**DIRECTIONS FOR THIS TASK**
Word for word, repeat the data that follows. Do not include the pictures.

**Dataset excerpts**
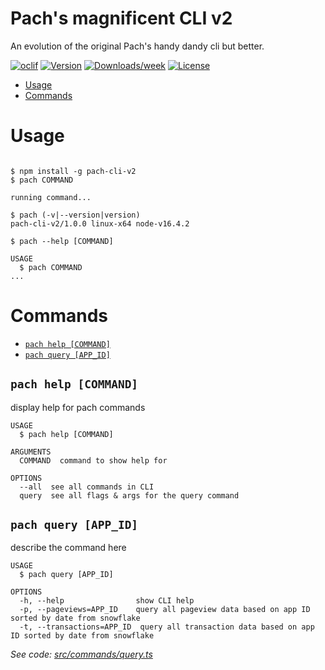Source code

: # Pach's magnificent CLI v2

An evolution of the original Pach's handy dandy cli but better.

[![oclif](https://img.shields.io/badge/cli-oclif-brightgreen.svg)](https://oclif.io)
[![Version](https://img.shields.io/npm/v/pach-cli-v2.svg)](https://npmjs.org/package/pach-cli-v2)
[![Downloads/week](https://img.shields.io/npm/dw/pach-cli-v2.svg)](https://npmjs.org/package/pach-cli-v2)
[![License](https://img.shields.io/npm/l/pach-cli-v2.svg)](https://github.com/pacholoamit/pach-cli-v2/blob/master/package.json)

<!-- toc -->

- [Usage](#usage)
- [Commands](#commands)
<!-- tocstop -->

# Usage

<!-- usage -->

```sh-session

$ npm install -g pach-cli-v2
$ pach COMMAND

running command...

$ pach (-v|--version|version)
pach-cli-v2/1.0.0 linux-x64 node-v16.4.2

$ pach --help [COMMAND]

USAGE
  $ pach COMMAND
...
```

<!-- usagestop -->

# Commands

<!-- commands -->

- [`pach help [COMMAND]`](#pach-help-command)
- [`pach query [APP_ID]`](#pach-query-file)

## `pach help [COMMAND]`

display help for pach commands

```
USAGE
  $ pach help [COMMAND]

ARGUMENTS
  COMMAND  command to show help for

OPTIONS
  --all  see all commands in CLI
  query  see all flags & args for the query command
```

## `pach query [APP_ID]`

describe the command here

```
USAGE
  $ pach query [APP_ID]

OPTIONS
  -h, --help                show CLI help
  -p, --pageviews=APP_ID    query all pageview data based on app ID sorted by date from snowflake
  -t, --transactions=APP_ID  query all transaction data based on app ID sorted by date from snowflake
```

_See code: [src/commands/query.ts](https://github.com/pacholoamit/pach-cli-v2/blob/v1.0.0/src/commands/query.ts)_

<!-- commandsstop -->
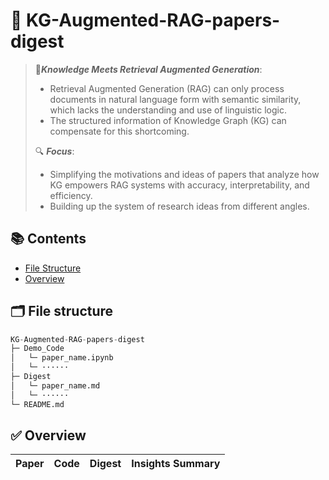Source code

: # 🧠 KG-Augmented-RAG-papers-digest



> 💎***Knowledge Meets Retrieval Augmented Generation***: 
>
> - Retrieval Augmented Generation (RAG) can only process documents in natural language form with semantic similarity, which lacks the understanding and use of linguistic logic. 
> - The structured information of Knowledge Graph (KG) can compensate for this shortcoming. 
>
> 🔍 ***Focus***: 
>
> - Simplifying the motivations and ideas of papers that analyze how KG empowers RAG systems with accuracy, interpretability, and efficiency.
> - Building up the system of research ideas from different angles.



## 📚 Contents

- [File Structure](#-file-strcture)
- [Overview](#-overview)



## 🗂 **File structure**

```python
KG-Augmented-RAG-papers-digest
├─ Demo_Code
│	└─ paper_name.ipynb
│	└─ ······
├─ Digest
│	└─ paper_name.md
│	└─ ······
└─ README.md
```



## ✅ Overview

| Paper | Code | Digest | Insights Summary |
| :---: | :--: | :----: | :--------------: |

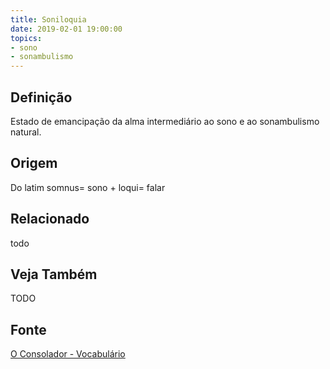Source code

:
 ```yaml
---
title: Soniloquia
date: 2019-02-01 19:00:00
topics:
- sono
- sonambulismo
---
```


## Definição
Estado de emancipação da alma intermediário ao sono e ao sonambulismo natural.

## Origem
Do latim somnus= sono + loqui= falar

## Relacionado
todo

## Veja Também
TODO

## Fonte
[O Consolador - Vocabulário](http://www.oconsolador.com.br/linkfixo/vocabulario/principal.html)

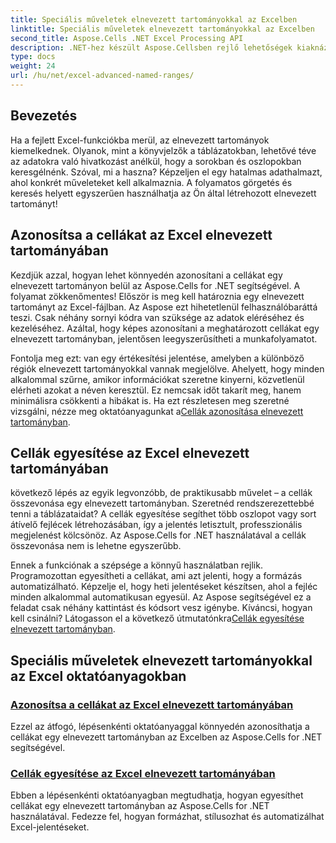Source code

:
 ```yaml
---
title: Speciális műveletek elnevezett tartományokkal az Excelben
linktitle: Speciális műveletek elnevezett tartományokkal az Excelben
second_title: Aspose.Cells .NET Excel Processing API
description: .NET-hez készült Aspose.Cellsben rejlő lehetőségek kiaknázása a speciális műveletekről, például az elnevezett tartományokról, a cellaazonosításról és a dinamikus jelentésekhez szükséges cellák egyesítéséről szóló oktatóanyagokkal.
type: docs
weight: 24
url: /hu/net/excel-advanced-named-ranges/
---
```

## Bevezetés

Ha a fejlett Excel-funkciókba merül, az elnevezett tartományok kiemelkednek. Olyanok, mint a könyvjelzők a táblázatokban, lehetővé téve az adatokra való hivatkozást anélkül, hogy a sorokban és oszlopokban keresgélnénk. Szóval, mi a haszna? Képzeljen el egy hatalmas adathalmazt, ahol konkrét műveleteket kell alkalmaznia. A folyamatos görgetés és keresés helyett egyszerűen használhatja az Ön által létrehozott elnevezett tartományt! 

## Azonosítsa a cellákat az Excel elnevezett tartományában

Kezdjük azzal, hogyan lehet könnyedén azonosítani a cellákat egy elnevezett tartományon belül az Aspose.Cells for .NET segítségével. A folyamat zökkenőmentes! Először is meg kell határoznia egy elnevezett tartományt az Excel-fájlban. Az Aspose ezt hihetetlenül felhasználóbaráttá teszi. Csak néhány sornyi kódra van szüksége az adatok eléréséhez és kezeléséhez. Azáltal, hogy képes azonosítani a meghatározott cellákat egy elnevezett tartományban, jelentősen leegyszerűsítheti a munkafolyamatot. 

 Fontolja meg ezt: van egy értékesítési jelentése, amelyben a különböző régiók elnevezett tartományokkal vannak megjelölve. Ahelyett, hogy minden alkalommal szűrne, amikor információkat szeretne kinyerni, közvetlenül elérheti azokat a néven keresztül. Ez nemcsak időt takarít meg, hanem minimálisra csökkenti a hibákat is. Ha ezt részletesen meg szeretné vizsgálni, nézze meg oktatóanyagunkat a[Cellák azonosítása elnevezett tartományban](./identify-cells-in-named-range/). 

## Cellák egyesítése az Excel elnevezett tartományában

következő lépés az egyik legvonzóbb, de praktikusabb művelet – a cellák összevonása egy elnevezett tartományban. Szeretnéd rendszerezettebbé tenni a táblázataidat? A cellák egyesítése segíthet több oszlopot vagy sort átívelő fejlécek létrehozásában, így a jelentés letisztult, professzionális megjelenést kölcsönöz. Az Aspose.Cells for .NET használatával a cellák összevonása nem is lehetne egyszerűbb. 

 Ennek a funkciónak a szépsége a könnyű használatban rejlik. Programozottan egyesítheti a cellákat, ami azt jelenti, hogy a formázás automatizálható. Képzelje el, hogy heti jelentéseket készítsen, ahol a fejléc minden alkalommal automatikusan egyesül. Az Aspose segítségével ez a feladat csak néhány kattintást és kódsort vesz igénybe. Kíváncsi, hogyan kell csinálni? Látogasson el a következő útmutatónkra[Cellák egyesítése elnevezett tartományban](./merge-cells-in-named-range/).

## Speciális műveletek elnevezett tartományokkal az Excel oktatóanyagokban
### [Azonosítsa a cellákat az Excel elnevezett tartományában](./identify-cells-in-named-range/)
Ezzel az átfogó, lépésenkénti oktatóanyaggal könnyedén azonosíthatja a cellákat egy elnevezett tartományban az Excelben az Aspose.Cells for .NET segítségével.
### [Cellák egyesítése az Excel elnevezett tartományában](./merge-cells-in-named-range/)
Ebben a lépésenkénti oktatóanyagban megtudhatja, hogyan egyesíthet cellákat egy elnevezett tartományban az Aspose.Cells for .NET használatával. Fedezze fel, hogyan formázhat, stílusozhat és automatizálhat Excel-jelentéseket.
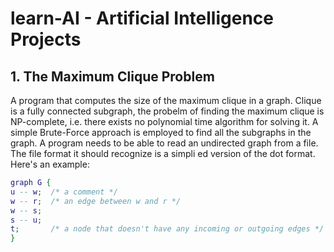 # learn-AI - Artificial Intelligence Projects

## 1. The Maximum Clique Problem ##
A program that computes the size of the maximum clique in a graph. Clique is a fully connected subgraph, the probelm of finding the maximum clique is NP-complete, i.e. there exists no polynomial time algorithm for solving it. A simple Brute-Force approach is employed to find all the subgraphs in the graph. A program  needs  to  be  able  to  read  an  undirected  graph from  a file. The file  format  it  should  recognize  is  a  simpli ed  version  of  the dot format.
Here's an example:
```dot
graph G {
u -- w;  /* a comment */
w -- r;  /* an edge between w and r */
w -- s;
s -- u;
t;       /* a node that doesn't have any incoming or outgoing edges */
}
```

**ANSWER FOR THIS EXERCISE**
Source code

: # Pach's magnificent CLI v2

An evolution of the original Pach's handy dandy cli but better.

[![oclif](https://img.shields.io/badge/cli-oclif-brightgreen.svg)](https://oclif.io)
[![Version](https://img.shields.io/npm/v/pach-cli-v2.svg)](https://npmjs.org/package/pach-cli-v2)
[![Downloads/week](https://img.shields.io/npm/dw/pach-cli-v2.svg)](https://npmjs.org/package/pach-cli-v2)
[![License](https://img.shields.io/npm/l/pach-cli-v2.svg)](https://github.com/pacholoamit/pach-cli-v2/blob/master/package.json)

<!-- toc -->

- [Usage](#usage)
- [Commands](#commands)
<!-- tocstop -->

# Usage

<!-- usage -->

```sh-session

$ npm install -g pach-cli-v2
$ pach COMMAND

running command...

$ pach (-v|--version|version)
pach-cli-v2/1.0.0 linux-x64 node-v16.4.2

$ pach --help [COMMAND]

USAGE
  $ pach COMMAND
...
```

<!-- usagestop -->

# Commands

<!-- commands -->

- [`pach help [COMMAND]`](#pach-help-command)
- [`pach query [APP_ID]`](#pach-query-file)

## `pach help [COMMAND]`

display help for pach commands

```
USAGE
  $ pach help [COMMAND]

ARGUMENTS
  COMMAND  command to show help for

OPTIONS
  --all  see all commands in CLI
  query  see all flags & args for the query command
```

## `pach query [APP_ID]`

describe the command here

```
USAGE
  $ pach query [APP_ID]

OPTIONS
  -h, --help                show CLI help
  -p, --pageviews=APP_ID    query all pageview data based on app ID sorted by date from snowflake
  -t, --transactions=APP_ID  query all transaction data based on app ID sorted by date from snowflake
```

_See code: [src/commands/query.ts](https://github.com/pacholoamit/pach-cli-v2/blob/v1.0.0/src/commands/query.ts)_

<!-- commandsstop -->
Source code

: # 🧠 KG-Augmented-RAG-papers-digest



> 💎***Knowledge Meets Retrieval Augmented Generation***: 
>
> - Retrieval Augmented Generation (RAG) can only process documents in natural language form with semantic similarity, which lacks the understanding and use of linguistic logic. 
> - The structured information of Knowledge Graph (KG) can compensate for this shortcoming. 
>
> 🔍 ***Focus***: 
>
> - Simplifying the motivations and ideas of papers that analyze how KG empowers RAG systems with accuracy, interpretability, and efficiency.
> - Building up the system of research ideas from different angles.



## 📚 Contents

- [File Structure](#-file-strcture)
- [Overview](#-overview)



## 🗂 **File structure**

```python
KG-Augmented-RAG-papers-digest
├─ Demo_Code
│	└─ paper_name.ipynb
│	└─ ······
├─ Digest
│	└─ paper_name.md
│	└─ ······
└─ README.md
```



## ✅ Overview

| Paper | Code | Digest | Insights Summary |
| :---: | :--: | :----: | :--------------: |

Source code

:
 ```yaml
---
title: Soniloquia
date: 2019-02-01 19:00:00
topics:
- sono
- sonambulismo
---
```


## Definição
Estado de emancipação da alma intermediário ao sono e ao sonambulismo natural.

## Origem
Do latim somnus= sono + loqui= falar

## Relacionado
todo

## Veja Também
TODO

## Fonte
[O Consolador - Vocabulário](http://www.oconsolador.com.br/linkfixo/vocabulario/principal.html)

Source code

:
 ```yaml
---
title: Speciális műveletek elnevezett tartományokkal az Excelben
linktitle: Speciális műveletek elnevezett tartományokkal az Excelben
second_title: Aspose.Cells .NET Excel Processing API
description: .NET-hez készült Aspose.Cellsben rejlő lehetőségek kiaknázása a speciális műveletekről, például az elnevezett tartományokról, a cellaazonosításról és a dinamikus jelentésekhez szükséges cellák egyesítéséről szóló oktatóanyagokkal.
type: docs
weight: 24
url: /hu/net/excel-advanced-named-ranges/
---
```

## Bevezetés

Ha a fejlett Excel-funkciókba merül, az elnevezett tartományok kiemelkednek. Olyanok, mint a könyvjelzők a táblázatokban, lehetővé téve az adatokra való hivatkozást anélkül, hogy a sorokban és oszlopokban keresgélnénk. Szóval, mi a haszna? Képzeljen el egy hatalmas adathalmazt, ahol konkrét műveleteket kell alkalmaznia. A folyamatos görgetés és keresés helyett egyszerűen használhatja az Ön által létrehozott elnevezett tartományt! 

## Azonosítsa a cellákat az Excel elnevezett tartományában

Kezdjük azzal, hogyan lehet könnyedén azonosítani a cellákat egy elnevezett tartományon belül az Aspose.Cells for .NET segítségével. A folyamat zökkenőmentes! Először is meg kell határoznia egy elnevezett tartományt az Excel-fájlban. Az Aspose ezt hihetetlenül felhasználóbaráttá teszi. Csak néhány sornyi kódra van szüksége az adatok eléréséhez és kezeléséhez. Azáltal, hogy képes azonosítani a meghatározott cellákat egy elnevezett tartományban, jelentősen leegyszerűsítheti a munkafolyamatot. 

 Fontolja meg ezt: van egy értékesítési jelentése, amelyben a különböző régiók elnevezett tartományokkal vannak megjelölve. Ahelyett, hogy minden alkalommal szűrne, amikor információkat szeretne kinyerni, közvetlenül elérheti azokat a néven keresztül. Ez nemcsak időt takarít meg, hanem minimálisra csökkenti a hibákat is. Ha ezt részletesen meg szeretné vizsgálni, nézze meg oktatóanyagunkat a[Cellák azonosítása elnevezett tartományban](./identify-cells-in-named-range/). 

## Cellák egyesítése az Excel elnevezett tartományában

következő lépés az egyik legvonzóbb, de praktikusabb művelet – a cellák összevonása egy elnevezett tartományban. Szeretnéd rendszerezettebbé tenni a táblázataidat? A cellák egyesítése segíthet több oszlopot vagy sort átívelő fejlécek létrehozásában, így a jelentés letisztult, professzionális megjelenést kölcsönöz. Az Aspose.Cells for .NET használatával a cellák összevonása nem is lehetne egyszerűbb. 

 Ennek a funkciónak a szépsége a könnyű használatban rejlik. Programozottan egyesítheti a cellákat, ami azt jelenti, hogy a formázás automatizálható. Képzelje el, hogy heti jelentéseket készítsen, ahol a fejléc minden alkalommal automatikusan egyesül. Az Aspose segítségével ez a feladat csak néhány kattintást és kódsort vesz igénybe. Kíváncsi, hogyan kell csinálni? Látogasson el a következő útmutatónkra[Cellák egyesítése elnevezett tartományban](./merge-cells-in-named-range/).

## Speciális műveletek elnevezett tartományokkal az Excel oktatóanyagokban
### [Azonosítsa a cellákat az Excel elnevezett tartományában](./identify-cells-in-named-range/)
Ezzel az átfogó, lépésenkénti oktatóanyaggal könnyedén azonosíthatja a cellákat egy elnevezett tartományban az Excelben az Aspose.Cells for .NET segítségével.
### [Cellák egyesítése az Excel elnevezett tartományában](./merge-cells-in-named-range/)
Ebben a lépésenkénti oktatóanyagban megtudhatja, hogyan egyesíthet cellákat egy elnevezett tartományban az Aspose.Cells for .NET használatával. Fedezze fel, hogyan formázhat, stílusozhat és automatizálhat Excel-jelentéseket.
 # learn-AI - Artificial Intelligence Projects

## 1. The Maximum Clique Problem ##
A program that computes the size of the maximum clique in a graph. Clique is a fully connected subgraph, the probelm of finding the maximum clique is NP-complete, i.e. there exists no polynomial time algorithm for solving it. A simple Brute-Force approach is employed to find all the subgraphs in the graph. A program  needs  to  be  able  to  read  an  undirected  graph from  a file. The file  format  it  should  recognize  is  a  simpli ed  version  of  the dot format.
Here's an example:
```dot
graph G {
u -- w;  /* a comment */
w -- r;  /* an edge between w and r */
w -- s;
s -- u;
t;       /* a node that doesn't have any incoming or outgoing edges */
}
```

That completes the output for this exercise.